Given data:

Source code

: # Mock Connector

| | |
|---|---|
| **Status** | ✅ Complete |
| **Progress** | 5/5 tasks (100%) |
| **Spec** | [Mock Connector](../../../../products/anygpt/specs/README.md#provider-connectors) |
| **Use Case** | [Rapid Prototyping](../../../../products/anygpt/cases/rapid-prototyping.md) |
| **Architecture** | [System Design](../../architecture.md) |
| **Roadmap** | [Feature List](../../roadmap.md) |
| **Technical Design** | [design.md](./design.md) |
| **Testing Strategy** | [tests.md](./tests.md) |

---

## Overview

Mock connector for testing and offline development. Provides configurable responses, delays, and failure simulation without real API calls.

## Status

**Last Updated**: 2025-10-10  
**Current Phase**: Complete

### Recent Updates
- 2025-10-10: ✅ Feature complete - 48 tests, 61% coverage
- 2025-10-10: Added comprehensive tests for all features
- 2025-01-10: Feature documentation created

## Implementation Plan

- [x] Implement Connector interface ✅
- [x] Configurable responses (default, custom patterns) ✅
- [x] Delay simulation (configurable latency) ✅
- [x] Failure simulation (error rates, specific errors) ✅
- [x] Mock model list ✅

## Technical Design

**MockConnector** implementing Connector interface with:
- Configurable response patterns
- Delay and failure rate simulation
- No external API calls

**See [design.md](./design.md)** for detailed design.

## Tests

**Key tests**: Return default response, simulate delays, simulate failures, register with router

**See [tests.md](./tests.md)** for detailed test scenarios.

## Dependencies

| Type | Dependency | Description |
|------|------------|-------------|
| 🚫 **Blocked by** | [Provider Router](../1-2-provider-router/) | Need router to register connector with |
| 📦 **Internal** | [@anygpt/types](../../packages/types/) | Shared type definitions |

Try it:
Output only the lines from the one containing "## Implementation Plan" through the end of the material, please, exactly as they appear.

Worked solution:
## Implementation Plan

- [x] Implement Connector interface ✅
- [x] Configurable responses (default, custom patterns) ✅
- [x] Delay simulation (configurable latency) ✅
- [x] Failure simulation (error rates, specific errors) ✅
- [x] Mock model list ✅

## Technical Design

**MockConnector** implementing Connector interface with:
- Configurable response patterns
- Delay and failure rate simulation
- No external API calls

**See [design.md](./design.md)** for detailed design.

## Tests

**Key tests**: Return default response, simulate delays, simulate failures, register with router

**See [tests.md](./tests.md)** for detailed test scenarios.

## Dependencies

| Type | Dependency | Description |
|------|------------|-------------|
| 🚫 **Blocked by** | [Provider Router](../1-2-provider-router/) | Need router to register connector with |
| 📦 **Internal** | [@anygpt/types](../../packages/types/) | Shared type definitions |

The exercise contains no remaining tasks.